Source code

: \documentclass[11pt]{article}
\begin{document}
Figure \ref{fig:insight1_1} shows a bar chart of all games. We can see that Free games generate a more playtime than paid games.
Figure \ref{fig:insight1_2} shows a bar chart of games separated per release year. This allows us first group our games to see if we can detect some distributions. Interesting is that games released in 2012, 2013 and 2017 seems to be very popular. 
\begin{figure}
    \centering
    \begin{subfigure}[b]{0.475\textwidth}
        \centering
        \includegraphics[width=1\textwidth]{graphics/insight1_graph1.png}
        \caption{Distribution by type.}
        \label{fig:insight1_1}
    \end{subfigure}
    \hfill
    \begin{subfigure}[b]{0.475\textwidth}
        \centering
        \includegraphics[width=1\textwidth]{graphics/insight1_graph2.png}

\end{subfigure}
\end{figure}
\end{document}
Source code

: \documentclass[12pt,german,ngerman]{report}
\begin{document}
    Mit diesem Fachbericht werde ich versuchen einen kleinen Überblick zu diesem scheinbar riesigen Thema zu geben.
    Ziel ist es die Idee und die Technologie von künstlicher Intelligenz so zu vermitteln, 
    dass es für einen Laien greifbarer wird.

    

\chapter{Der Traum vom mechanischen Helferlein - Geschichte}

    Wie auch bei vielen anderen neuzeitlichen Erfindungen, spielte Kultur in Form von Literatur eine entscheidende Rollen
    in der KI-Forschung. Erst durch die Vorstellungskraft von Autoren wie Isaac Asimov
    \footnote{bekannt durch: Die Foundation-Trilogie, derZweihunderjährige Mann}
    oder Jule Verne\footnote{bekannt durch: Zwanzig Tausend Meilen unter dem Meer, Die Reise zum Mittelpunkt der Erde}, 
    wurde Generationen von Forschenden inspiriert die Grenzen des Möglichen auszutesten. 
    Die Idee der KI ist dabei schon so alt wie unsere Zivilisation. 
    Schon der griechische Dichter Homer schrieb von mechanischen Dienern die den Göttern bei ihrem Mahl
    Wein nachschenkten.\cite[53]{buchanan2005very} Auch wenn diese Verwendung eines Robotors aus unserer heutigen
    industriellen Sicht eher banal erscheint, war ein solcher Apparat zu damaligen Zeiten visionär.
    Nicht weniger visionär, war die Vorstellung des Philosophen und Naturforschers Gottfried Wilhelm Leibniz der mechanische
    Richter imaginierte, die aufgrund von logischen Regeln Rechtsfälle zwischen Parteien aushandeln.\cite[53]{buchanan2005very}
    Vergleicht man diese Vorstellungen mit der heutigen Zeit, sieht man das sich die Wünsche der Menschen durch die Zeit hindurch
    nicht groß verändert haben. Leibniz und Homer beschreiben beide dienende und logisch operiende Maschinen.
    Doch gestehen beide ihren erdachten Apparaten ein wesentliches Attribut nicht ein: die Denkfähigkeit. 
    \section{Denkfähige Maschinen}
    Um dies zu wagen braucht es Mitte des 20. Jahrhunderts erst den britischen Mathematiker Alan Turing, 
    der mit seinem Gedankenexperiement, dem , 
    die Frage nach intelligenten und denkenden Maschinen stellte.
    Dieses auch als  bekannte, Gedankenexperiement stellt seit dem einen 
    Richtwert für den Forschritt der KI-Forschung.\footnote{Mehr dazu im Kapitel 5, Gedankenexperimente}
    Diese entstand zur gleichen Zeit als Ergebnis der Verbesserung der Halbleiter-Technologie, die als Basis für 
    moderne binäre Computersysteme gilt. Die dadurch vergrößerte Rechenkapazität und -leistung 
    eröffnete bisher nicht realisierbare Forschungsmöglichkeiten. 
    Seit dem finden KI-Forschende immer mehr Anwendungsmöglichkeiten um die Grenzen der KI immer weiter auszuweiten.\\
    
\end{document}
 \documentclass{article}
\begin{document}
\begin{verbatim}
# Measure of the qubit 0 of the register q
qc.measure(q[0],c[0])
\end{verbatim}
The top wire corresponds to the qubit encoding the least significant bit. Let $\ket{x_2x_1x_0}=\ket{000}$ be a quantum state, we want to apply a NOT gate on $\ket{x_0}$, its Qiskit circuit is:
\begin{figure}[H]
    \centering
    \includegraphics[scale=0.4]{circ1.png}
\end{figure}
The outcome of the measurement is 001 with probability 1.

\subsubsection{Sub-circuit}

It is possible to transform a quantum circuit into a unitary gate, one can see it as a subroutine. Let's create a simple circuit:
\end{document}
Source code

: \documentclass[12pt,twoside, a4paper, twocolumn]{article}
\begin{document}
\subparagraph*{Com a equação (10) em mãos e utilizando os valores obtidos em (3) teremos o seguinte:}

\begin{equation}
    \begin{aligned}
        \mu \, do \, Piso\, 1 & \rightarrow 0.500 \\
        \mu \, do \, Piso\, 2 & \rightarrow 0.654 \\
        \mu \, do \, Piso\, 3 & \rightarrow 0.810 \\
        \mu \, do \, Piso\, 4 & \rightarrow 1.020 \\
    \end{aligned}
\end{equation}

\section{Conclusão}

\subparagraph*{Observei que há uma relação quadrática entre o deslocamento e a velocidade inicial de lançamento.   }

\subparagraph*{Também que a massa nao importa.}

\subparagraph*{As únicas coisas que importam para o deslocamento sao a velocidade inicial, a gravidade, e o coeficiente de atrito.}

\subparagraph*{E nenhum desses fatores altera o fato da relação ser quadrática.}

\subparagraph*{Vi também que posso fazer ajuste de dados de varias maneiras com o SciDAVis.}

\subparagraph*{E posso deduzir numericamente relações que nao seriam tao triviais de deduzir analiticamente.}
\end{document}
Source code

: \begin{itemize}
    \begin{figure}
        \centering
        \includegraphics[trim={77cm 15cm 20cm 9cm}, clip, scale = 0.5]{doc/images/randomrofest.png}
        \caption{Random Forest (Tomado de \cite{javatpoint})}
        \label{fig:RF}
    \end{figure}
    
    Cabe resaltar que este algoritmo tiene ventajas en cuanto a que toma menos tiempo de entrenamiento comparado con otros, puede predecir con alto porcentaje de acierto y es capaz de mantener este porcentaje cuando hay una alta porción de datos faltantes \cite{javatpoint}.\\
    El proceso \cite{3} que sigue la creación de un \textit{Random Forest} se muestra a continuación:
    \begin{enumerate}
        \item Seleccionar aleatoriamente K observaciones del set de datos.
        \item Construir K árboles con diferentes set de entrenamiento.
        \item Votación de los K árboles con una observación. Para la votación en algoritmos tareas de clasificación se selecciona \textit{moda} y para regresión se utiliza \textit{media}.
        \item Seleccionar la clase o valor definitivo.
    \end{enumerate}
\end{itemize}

## EXERCISE DIRECTIONS
Reproduce each of the entries exactly, omitting none.

## ANSWER TO THIS EXERCISE
Source code

: \documentclass[11pt]{article}
\begin{document}
Figure \ref{fig:insight1_1} shows a bar chart of all games. We can see that Free games generate a more playtime than paid games.
Figure \ref{fig:insight1_2} shows a bar chart of games separated per release year. This allows us first group our games to see if we can detect some distributions. Interesting is that games released in 2012, 2013 and 2017 seems to be very popular. 
\begin{figure}
    \centering
    \begin{subfigure}[b]{0.475\textwidth}
        \centering
        \includegraphics[width=1\textwidth]{graphics/insight1_graph1.png}
        \caption{Distribution by type.}
        \label{fig:insight1_1}
    \end{subfigure}
    \hfill
    \begin{subfigure}[b]{0.475\textwidth}
        \centering
        \includegraphics[width=1\textwidth]{graphics/insight1_graph2.png}

\end{subfigure}
\end{figure}
\end{document}
Source code

: \documentclass[12pt,german,ngerman]{report}
\begin{document}
    Mit diesem Fachbericht werde ich versuchen einen kleinen Überblick zu diesem scheinbar riesigen Thema zu geben.
    Ziel ist es die Idee und die Technologie von künstlicher Intelligenz so zu vermitteln, 
    dass es für einen Laien greifbarer wird.

    

\chapter{Der Traum vom mechanischen Helferlein - Geschichte}

    Wie auch bei vielen anderen neuzeitlichen Erfindungen, spielte Kultur in Form von Literatur eine entscheidende Rollen
    in der KI-Forschung. Erst durch die Vorstellungskraft von Autoren wie Isaac Asimov
    \footnote{bekannt durch: Die Foundation-Trilogie, derZweihunderjährige Mann}
    oder Jule Verne\footnote{bekannt durch: Zwanzig Tausend Meilen unter dem Meer, Die Reise zum Mittelpunkt der Erde}, 
    wurde Generationen von Forschenden inspiriert die Grenzen des Möglichen auszutesten. 
    Die Idee der KI ist dabei schon so alt wie unsere Zivilisation. 
    Schon der griechische Dichter Homer schrieb von mechanischen Dienern die den Göttern bei ihrem Mahl
    Wein nachschenkten.\cite[53]{buchanan2005very} Auch wenn diese Verwendung eines Robotors aus unserer heutigen
    industriellen Sicht eher banal erscheint, war ein solcher Apparat zu damaligen Zeiten visionär.
    Nicht weniger visionär, war die Vorstellung des Philosophen und Naturforschers Gottfried Wilhelm Leibniz der mechanische
    Richter imaginierte, die aufgrund von logischen Regeln Rechtsfälle zwischen Parteien aushandeln.\cite[53]{buchanan2005very}
    Vergleicht man diese Vorstellungen mit der heutigen Zeit, sieht man das sich die Wünsche der Menschen durch die Zeit hindurch
    nicht groß verändert haben. Leibniz und Homer beschreiben beide dienende und logisch operiende Maschinen.
    Doch gestehen beide ihren erdachten Apparaten ein wesentliches Attribut nicht ein: die Denkfähigkeit. 
    \section{Denkfähige Maschinen}
    Um dies zu wagen braucht es Mitte des 20. Jahrhunderts erst den britischen Mathematiker Alan Turing, 
    der mit seinem Gedankenexperiement, dem , 
    die Frage nach intelligenten und denkenden Maschinen stellte.
    Dieses auch als  bekannte, Gedankenexperiement stellt seit dem einen 
    Richtwert für den Forschritt der KI-Forschung.\footnote{Mehr dazu im Kapitel 5, Gedankenexperimente}
    Diese entstand zur gleichen Zeit als Ergebnis der Verbesserung der Halbleiter-Technologie, die als Basis für 
    moderne binäre Computersysteme gilt. Die dadurch vergrößerte Rechenkapazität und -leistung 
    eröffnete bisher nicht realisierbare Forschungsmöglichkeiten. 
    Seit dem finden KI-Forschende immer mehr Anwendungsmöglichkeiten um die Grenzen der KI immer weiter auszuweiten.\\
    
\end{document}
 \documentclass{article}
\begin{document}
\begin{verbatim}
# Measure of the qubit 0 of the register q
qc.measure(q[0],c[0])
\end{verbatim}
The top wire corresponds to the qubit encoding the least significant bit. Let $\ket{x_2x_1x_0}=\ket{000}$ be a quantum state, we want to apply a NOT gate on $\ket{x_0}$, its Qiskit circuit is:
\begin{figure}[H]
    \centering
    \includegraphics[scale=0.4]{circ1.png}
\end{figure}
The outcome of the measurement is 001 with probability 1.

\subsubsection{Sub-circuit}

It is possible to transform a quantum circuit into a unitary gate, one can see it as a subroutine. Let's create a simple circuit:
\end{document}
Source code

: \documentclass[12pt,twoside, a4paper, twocolumn]{article}
\begin{document}
\subparagraph*{Com a equação (10) em mãos e utilizando os valores obtidos em (3) teremos o seguinte:}

\begin{equation}
    \begin{aligned}
        \mu \, do \, Piso\, 1 & \rightarrow 0.500 \\
        \mu \, do \, Piso\, 2 & \rightarrow 0.654 \\
        \mu \, do \, Piso\, 3 & \rightarrow 0.810 \\
        \mu \, do \, Piso\, 4 & \rightarrow 1.020 \\
    \end{aligned}
\end{equation}

\section{Conclusão}

\subparagraph*{Observei que há uma relação quadrática entre o deslocamento e a velocidade inicial de lançamento.   }

\subparagraph*{Também que a massa nao importa.}

\subparagraph*{As únicas coisas que importam para o deslocamento sao a velocidade inicial, a gravidade, e o coeficiente de atrito.}

\subparagraph*{E nenhum desses fatores altera o fato da relação ser quadrática.}

\subparagraph*{Vi também que posso fazer ajuste de dados de varias maneiras com o SciDAVis.}

\subparagraph*{E posso deduzir numericamente relações que nao seriam tao triviais de deduzir analiticamente.}
\end{document}
Source code

: \begin{itemize}
    \begin{figure}
        \centering
        \includegraphics[trim={77cm 15cm 20cm 9cm}, clip, scale = 0.5]{doc/images/randomrofest.png}
        \caption{Random Forest (Tomado de \cite{javatpoint})}
        \label{fig:RF}
    \end{figure}
    
    Cabe resaltar que este algoritmo tiene ventajas en cuanto a que toma menos tiempo de entrenamiento comparado con otros, puede predecir con alto porcentaje de acierto y es capaz de mantener este porcentaje cuando hay una alta porción de datos faltantes \cite{javatpoint}.\\
    El proceso \cite{3} que sigue la creación de un \textit{Random Forest} se muestra a continuación:
    \begin{enumerate}
        \item Seleccionar aleatoriamente K observaciones del set de datos.
        \item Construir K árboles con diferentes set de entrenamiento.
        \item Votación de los K árboles con una observación. Para la votación en algoritmos tareas de clasificación se selecciona \textit{moda} y para regresión se utiliza \textit{media}.
        \item Seleccionar la clase o valor definitivo.
    \end{enumerate}
\end{itemize}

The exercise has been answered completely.